Did a certain team “reach” for a player at a certain spot, taking them well before analysts thought they should be selected? Eh, that team earns a C-.
Did a certain team land a “steal” or two, getting players well behind their expected draft position? Boom, that team gets an A+.
It’s an unnecessary concept that means absolutely nothing until those picks are three, four or five years into their NFL careers and we see what their draft value truly was, such as the Patriots getting a steal with Tom Brady at No. 199 in 2000 or the Browns reaching for a bust by drafting Trent Richardson at No. 3 in 2012, neither of which we could have guessed at the time.
Yet many people eat draft grades up like they’re candy.
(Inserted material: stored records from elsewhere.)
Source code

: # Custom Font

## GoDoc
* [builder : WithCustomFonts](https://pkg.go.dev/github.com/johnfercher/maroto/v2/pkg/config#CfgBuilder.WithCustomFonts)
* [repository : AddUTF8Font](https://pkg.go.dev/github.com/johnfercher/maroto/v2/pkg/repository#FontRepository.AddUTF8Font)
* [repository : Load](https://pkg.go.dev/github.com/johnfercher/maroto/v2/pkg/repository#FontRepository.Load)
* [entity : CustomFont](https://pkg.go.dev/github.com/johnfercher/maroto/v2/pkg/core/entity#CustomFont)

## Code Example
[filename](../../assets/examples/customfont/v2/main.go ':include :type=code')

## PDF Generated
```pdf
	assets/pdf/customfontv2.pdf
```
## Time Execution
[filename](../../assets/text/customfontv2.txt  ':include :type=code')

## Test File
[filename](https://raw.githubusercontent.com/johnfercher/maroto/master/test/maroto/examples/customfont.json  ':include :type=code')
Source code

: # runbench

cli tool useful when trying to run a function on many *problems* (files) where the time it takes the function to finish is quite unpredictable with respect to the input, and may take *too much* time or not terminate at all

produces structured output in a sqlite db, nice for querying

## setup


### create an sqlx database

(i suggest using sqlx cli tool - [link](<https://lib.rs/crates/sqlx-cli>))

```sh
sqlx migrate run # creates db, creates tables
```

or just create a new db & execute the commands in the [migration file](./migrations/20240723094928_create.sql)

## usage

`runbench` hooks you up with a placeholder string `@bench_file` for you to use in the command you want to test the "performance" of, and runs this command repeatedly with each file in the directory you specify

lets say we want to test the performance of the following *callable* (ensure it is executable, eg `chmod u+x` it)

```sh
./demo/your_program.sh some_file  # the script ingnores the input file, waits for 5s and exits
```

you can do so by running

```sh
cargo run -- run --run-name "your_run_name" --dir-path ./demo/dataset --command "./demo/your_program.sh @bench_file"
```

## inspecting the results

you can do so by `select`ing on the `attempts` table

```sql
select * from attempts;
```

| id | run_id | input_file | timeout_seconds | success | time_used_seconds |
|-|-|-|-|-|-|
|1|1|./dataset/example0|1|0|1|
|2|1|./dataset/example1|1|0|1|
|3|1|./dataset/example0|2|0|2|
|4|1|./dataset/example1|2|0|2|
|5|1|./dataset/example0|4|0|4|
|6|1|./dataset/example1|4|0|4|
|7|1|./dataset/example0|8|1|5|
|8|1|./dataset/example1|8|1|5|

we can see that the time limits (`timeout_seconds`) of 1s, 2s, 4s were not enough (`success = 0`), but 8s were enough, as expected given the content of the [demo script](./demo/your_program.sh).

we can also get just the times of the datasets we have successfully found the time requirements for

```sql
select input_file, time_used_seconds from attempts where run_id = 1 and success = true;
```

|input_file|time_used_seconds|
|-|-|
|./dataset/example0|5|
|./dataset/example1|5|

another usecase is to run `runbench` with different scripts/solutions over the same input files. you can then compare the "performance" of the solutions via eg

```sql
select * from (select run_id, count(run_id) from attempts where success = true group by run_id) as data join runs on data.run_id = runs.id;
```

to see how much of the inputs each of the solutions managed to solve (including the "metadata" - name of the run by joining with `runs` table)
They love ‘em. (Unless, of course, their team gets a bad grade.)
With all of that being said, I’m not here to give draft grades or even chat too much about the teams I thought knocked it out of the park and the teams I thought laid a goose egg.
Instead, I’m here to pose a few questions on my mind throughout this weekend’s Draft-related festivities:
Has the wide receiver position lost its value?
Wide receivers are some of the most coveted players in all of football.
They’re usually the athletes with the most flair, the most inflated egos and — more often than not — the most talent.
In a league that has favored the passing game in recent years, from the implementation of quarterback-favorable rules to teams like the Kansas City Chiefs focusing on building speedy, aerial powerhouses, the wide receiver has become more important than ever.
But, as long as the player in the WR slot is serviceable, does it really matter who’s there?
This offseason, we’ve seen some of the biggest WR names change jerseys during one of the most chaotic springs in NFL history.
Davante Adams is now a Las Vegas Raider, Tyreek Hill is now a Miami Dolphin and, as of last Friday night, AJ Brown is a Philadelphia Eagle and Marquise “Hollywood” Brown is an Arizona Cardinal.
Most of these trades happened for one primary reason: $$$.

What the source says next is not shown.